Texas’ Ten Commandments law may be headed to the U.S. Supreme Court after an appellate court ruled it does not violate church-state separation under the U.S. Constitution.
A majority of the U.S. Fifth Circuit Court of Appeals in New Orleans cleared the way for the state to install commandments displays in public school classrooms after determining Senate Bill 10 has none of the characteristics of a government endorsement of religion.
“SB-10 looks nothing like a historical religious establishment. It does not tell churches or synagogues or mosques what to believe or how to worship or whom to employ as priests, rabbis or imams,” according to the 110-page opinion. “It punishes no one who rejects the Ten Commandments, no matter the reason. It levies no taxes to support any clergy. It does not co-opt churches to perform civic functions.”
Texas Attorney General Ken Paxton called the decision a victory for moral values.
“My office was proud to defend SB-10 and successfully ensure that the Ten Commandments will be displayed in classrooms across Texas,” he said. “The Ten Commandments have had a profound impact on our nation, and it’s important that students learn from them every single day.”
Paxton is in the midst of a very public divorce from his wife, who has claimed infidelity on his part, and he has been the subject of ongoing allegations of criminal wrongdoing that led to his impeachment by the Texas House but acquittal by the Texas Senate with pressure from Donald Trump. He’s also currently a Republican candidate for U.S. Senate.

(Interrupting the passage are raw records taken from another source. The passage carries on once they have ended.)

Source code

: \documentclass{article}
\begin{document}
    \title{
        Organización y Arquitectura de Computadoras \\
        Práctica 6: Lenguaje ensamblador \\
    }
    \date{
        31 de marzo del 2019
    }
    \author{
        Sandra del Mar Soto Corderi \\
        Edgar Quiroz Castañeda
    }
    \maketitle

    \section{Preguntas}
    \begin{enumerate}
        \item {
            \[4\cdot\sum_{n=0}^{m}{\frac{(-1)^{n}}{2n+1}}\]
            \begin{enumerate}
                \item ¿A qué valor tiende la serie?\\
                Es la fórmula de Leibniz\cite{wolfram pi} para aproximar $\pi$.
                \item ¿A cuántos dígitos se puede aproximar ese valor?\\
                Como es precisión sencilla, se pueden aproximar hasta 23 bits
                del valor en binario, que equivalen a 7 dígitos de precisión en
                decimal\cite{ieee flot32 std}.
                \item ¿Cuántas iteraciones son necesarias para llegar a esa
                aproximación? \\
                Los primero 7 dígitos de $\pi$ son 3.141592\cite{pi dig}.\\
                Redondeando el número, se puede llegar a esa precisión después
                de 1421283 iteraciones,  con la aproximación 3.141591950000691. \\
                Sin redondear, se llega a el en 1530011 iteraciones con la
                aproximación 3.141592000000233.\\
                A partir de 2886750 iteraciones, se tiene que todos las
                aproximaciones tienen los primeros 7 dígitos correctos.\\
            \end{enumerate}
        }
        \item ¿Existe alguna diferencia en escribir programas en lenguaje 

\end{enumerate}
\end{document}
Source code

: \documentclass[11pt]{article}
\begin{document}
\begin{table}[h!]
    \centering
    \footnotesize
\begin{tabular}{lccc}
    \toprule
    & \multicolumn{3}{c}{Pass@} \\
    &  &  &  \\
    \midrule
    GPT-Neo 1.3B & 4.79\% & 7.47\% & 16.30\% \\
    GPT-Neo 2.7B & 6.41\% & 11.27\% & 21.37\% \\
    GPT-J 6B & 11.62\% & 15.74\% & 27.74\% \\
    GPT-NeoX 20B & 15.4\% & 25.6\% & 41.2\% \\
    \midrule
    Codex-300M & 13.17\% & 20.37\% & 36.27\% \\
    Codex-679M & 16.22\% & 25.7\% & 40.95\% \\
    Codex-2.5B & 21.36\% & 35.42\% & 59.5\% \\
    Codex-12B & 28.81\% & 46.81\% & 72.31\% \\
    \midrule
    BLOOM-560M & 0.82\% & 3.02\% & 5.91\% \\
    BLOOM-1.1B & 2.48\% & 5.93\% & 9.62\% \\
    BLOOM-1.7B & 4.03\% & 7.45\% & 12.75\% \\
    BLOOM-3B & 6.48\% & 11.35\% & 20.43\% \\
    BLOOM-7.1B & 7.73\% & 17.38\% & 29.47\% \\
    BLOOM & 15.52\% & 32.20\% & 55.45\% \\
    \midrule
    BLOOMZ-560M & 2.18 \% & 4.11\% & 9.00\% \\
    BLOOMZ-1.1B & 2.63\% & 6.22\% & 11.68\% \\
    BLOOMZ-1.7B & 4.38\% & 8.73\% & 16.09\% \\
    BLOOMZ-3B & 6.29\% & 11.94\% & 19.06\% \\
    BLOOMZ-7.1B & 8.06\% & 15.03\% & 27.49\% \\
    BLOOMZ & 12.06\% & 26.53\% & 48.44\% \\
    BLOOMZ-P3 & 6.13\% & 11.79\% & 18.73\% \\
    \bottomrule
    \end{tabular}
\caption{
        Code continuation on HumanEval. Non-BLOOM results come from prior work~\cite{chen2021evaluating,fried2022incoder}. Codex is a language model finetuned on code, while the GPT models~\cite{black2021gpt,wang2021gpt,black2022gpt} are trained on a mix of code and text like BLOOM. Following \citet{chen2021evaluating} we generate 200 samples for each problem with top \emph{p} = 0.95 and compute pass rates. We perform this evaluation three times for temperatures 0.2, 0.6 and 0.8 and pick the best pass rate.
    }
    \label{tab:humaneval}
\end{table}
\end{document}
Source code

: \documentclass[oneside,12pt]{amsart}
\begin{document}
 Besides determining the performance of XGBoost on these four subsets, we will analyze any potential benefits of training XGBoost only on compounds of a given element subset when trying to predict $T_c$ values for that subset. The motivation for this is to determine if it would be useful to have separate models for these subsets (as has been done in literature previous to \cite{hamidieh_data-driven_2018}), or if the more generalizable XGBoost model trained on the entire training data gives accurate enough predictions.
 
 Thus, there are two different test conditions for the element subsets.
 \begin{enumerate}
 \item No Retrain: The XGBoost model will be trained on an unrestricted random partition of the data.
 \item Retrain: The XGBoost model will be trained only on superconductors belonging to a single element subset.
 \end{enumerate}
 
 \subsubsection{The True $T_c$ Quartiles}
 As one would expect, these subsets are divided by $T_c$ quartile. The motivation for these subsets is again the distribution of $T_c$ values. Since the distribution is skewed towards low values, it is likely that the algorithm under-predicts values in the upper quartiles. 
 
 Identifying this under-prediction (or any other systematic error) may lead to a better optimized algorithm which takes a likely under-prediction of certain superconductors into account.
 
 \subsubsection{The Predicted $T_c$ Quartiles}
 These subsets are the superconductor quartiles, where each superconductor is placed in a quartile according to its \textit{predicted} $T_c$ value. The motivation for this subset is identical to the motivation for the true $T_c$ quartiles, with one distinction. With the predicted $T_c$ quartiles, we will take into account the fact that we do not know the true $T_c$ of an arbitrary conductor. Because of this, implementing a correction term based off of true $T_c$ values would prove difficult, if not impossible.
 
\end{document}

The April 21 decision stems from Rabbi Nathan v. Alamo Heights Independent School District, a lawsuit filed in July by 15 nonreligious and multifaith families with children in Texas public schools. The plaintiffs succeeded at the district court level in August when a judge determined the law to be “exclusionary and spiritually burdensome” on students and an infringement of the Constitution’s Free Exercise clause.
That is the way most court rulings on similar Ten Commandments laws have gone in the past.
Plaintiffs are represented by Americans United for Separation of Church and State, the American Civil Liberties Union, ACLU of Louisiana, the Freedom from Religion Foundation with pro bono representation from Simpson Thacher and Bartlett.
This week’s ruling takes a different approach.
“We anticipate asking the Supreme Court to reverse this decision and uphold the religious-freedom rights of children and parents.”
“We are extremely disappointed in today’s decision. The court’s ruling goes against fundamental First Amendment principles and binding U.S. Supreme Court authority,” the groups said in a joint statement.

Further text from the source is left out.